An Airbus executive said on Monday that the company and Qantas Airways Ltd plan to announce the first investment from a $200 million fund to develop a sustainable aviation fuel (SAF) industry in Australia within a month.
The fund was established last year after Qantas committed to using 10% SAF in its fuel mix by 2030 and placed a multibillion-dollar order for Airbus narrowbody and widebody planes.
Because Australia lacks a SAF industry, Qantas purchases its fuel at international airports.
Airbus' chief representative for Australia, New Zealand, and the Pacific, Stephen Forshaw, said the company and Qantas were meeting weekly to discuss $1 million-plus investments in early stage SAF projects in Australia.
"The first investment has been made but not fully closed yet," he said in an interview ahead of the Australia International Airshow, which begins on Tuesday. "We've both agreed to it, and I think we'll make some announcements probably in the next month or so around the completion of that."
Qantas has refused to comment.
Forshaw stated that the majority of the investments under consideration involved seed funding, with partners taking a minority equity stake.
"Some of them may be even earlier than Series A. What it may do is provide us with the opportunity or right of first refusal to go in at Series A or Series B or beyond," he said. "And then the pace will determine whether we want to do that or whether we see it is time to open it up to other investors."

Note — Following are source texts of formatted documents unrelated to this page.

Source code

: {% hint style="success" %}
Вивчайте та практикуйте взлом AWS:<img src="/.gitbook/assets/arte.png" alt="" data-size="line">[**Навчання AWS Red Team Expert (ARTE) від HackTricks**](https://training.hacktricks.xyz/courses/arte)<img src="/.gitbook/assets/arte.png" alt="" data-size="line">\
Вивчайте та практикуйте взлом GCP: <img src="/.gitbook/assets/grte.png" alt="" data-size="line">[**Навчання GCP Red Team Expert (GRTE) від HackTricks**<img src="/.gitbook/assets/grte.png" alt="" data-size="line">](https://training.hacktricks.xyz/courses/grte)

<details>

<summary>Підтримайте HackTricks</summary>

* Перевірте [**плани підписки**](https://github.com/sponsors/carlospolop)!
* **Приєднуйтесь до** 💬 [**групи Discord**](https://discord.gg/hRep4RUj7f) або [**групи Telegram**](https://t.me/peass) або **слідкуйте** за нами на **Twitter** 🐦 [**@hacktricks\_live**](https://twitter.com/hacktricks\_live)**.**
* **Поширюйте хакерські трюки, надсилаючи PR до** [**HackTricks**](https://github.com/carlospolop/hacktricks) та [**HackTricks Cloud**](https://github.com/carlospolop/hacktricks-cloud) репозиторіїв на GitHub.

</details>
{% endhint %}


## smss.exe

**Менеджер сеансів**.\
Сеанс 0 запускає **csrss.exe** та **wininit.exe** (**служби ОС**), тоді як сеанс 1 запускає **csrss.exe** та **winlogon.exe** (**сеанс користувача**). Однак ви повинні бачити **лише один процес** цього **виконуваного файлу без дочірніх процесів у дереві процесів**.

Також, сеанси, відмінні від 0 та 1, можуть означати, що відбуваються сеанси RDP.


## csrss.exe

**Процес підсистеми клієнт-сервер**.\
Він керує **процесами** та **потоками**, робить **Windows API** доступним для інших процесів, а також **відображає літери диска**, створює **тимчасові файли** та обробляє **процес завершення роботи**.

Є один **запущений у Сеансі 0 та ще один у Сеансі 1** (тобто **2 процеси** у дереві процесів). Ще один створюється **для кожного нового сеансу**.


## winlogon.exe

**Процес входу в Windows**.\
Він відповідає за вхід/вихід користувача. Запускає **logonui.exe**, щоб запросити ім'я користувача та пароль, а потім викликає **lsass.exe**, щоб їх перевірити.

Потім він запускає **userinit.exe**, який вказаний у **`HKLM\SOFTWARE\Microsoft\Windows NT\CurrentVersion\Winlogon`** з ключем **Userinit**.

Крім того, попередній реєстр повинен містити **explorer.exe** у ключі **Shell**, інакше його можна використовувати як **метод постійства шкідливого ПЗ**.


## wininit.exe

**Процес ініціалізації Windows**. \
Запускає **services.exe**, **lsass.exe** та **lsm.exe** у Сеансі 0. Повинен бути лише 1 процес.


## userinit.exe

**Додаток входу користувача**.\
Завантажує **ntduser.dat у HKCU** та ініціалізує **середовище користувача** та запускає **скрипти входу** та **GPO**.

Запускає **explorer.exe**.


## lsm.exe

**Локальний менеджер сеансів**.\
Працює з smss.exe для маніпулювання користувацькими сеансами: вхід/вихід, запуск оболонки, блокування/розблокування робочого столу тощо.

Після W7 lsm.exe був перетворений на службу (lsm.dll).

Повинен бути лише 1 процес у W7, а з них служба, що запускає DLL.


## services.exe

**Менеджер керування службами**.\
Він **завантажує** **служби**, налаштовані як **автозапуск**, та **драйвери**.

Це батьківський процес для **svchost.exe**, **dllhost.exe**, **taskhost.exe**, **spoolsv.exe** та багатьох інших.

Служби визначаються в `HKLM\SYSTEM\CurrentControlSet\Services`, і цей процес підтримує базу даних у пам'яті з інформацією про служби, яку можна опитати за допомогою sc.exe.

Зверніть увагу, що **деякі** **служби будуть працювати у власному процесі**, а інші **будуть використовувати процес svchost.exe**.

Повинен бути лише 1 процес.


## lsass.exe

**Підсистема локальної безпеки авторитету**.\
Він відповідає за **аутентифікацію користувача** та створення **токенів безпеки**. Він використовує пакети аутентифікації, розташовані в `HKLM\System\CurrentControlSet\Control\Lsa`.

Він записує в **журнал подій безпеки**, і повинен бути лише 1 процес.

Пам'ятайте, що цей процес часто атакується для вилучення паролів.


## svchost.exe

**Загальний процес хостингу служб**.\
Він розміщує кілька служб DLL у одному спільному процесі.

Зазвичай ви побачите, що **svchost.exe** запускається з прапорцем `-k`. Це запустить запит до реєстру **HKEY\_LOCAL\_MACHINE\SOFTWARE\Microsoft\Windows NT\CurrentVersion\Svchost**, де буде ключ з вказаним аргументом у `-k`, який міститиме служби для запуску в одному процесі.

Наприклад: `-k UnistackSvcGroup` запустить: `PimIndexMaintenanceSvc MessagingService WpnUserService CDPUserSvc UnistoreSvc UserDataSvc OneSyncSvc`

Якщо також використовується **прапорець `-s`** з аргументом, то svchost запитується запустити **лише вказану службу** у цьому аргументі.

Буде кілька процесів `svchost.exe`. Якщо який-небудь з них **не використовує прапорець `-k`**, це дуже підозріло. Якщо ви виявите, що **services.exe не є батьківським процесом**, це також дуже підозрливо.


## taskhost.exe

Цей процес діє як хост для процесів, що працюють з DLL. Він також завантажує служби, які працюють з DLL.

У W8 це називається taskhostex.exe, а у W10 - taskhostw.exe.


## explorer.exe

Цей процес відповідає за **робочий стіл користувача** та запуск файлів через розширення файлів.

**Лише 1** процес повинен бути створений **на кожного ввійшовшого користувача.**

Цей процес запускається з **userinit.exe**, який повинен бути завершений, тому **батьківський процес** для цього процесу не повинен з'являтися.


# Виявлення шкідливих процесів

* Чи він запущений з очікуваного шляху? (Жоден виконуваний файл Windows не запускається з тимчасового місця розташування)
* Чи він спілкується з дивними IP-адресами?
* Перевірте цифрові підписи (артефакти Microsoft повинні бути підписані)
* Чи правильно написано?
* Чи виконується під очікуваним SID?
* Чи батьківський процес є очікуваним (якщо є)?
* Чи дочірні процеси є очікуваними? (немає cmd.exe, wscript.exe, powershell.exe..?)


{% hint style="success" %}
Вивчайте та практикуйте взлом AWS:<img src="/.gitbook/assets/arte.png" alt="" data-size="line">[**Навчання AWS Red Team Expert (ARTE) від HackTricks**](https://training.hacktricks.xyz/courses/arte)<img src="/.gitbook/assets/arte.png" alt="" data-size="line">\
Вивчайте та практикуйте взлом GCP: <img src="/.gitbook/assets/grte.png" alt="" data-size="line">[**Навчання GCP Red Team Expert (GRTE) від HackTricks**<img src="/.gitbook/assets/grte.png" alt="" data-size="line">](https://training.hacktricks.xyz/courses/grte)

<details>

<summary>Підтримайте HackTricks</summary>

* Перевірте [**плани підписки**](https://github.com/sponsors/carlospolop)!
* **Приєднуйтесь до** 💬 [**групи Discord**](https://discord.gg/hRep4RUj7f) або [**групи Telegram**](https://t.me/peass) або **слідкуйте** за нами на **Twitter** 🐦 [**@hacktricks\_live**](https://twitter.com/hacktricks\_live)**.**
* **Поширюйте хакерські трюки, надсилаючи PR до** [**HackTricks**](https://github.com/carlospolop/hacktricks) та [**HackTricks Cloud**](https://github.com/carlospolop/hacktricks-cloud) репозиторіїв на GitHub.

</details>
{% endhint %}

He declined to specify the nature of the first investment, but said that in the long run, Australia had a lot of potential to use solar power for projects that would help meet demand given the limited feedstock available from sources such as oils and fats.
Qantas Chief Sustainability Officer Andrew Parker told analysts last week that the airline could meet its 2030 target of 10% SAF solely through purchases in London and California if necessary, but that 70% of the airline's total fuel was sourced in Australia.
"We know we have to play a lead role in developing a domestic industry," he said, adding there could be local production by the second half of the decade.
Qantas anticipates that approximately 60% of its fuel will be SAF by 2050, allowing it to meet its target of net zero emissions by that date.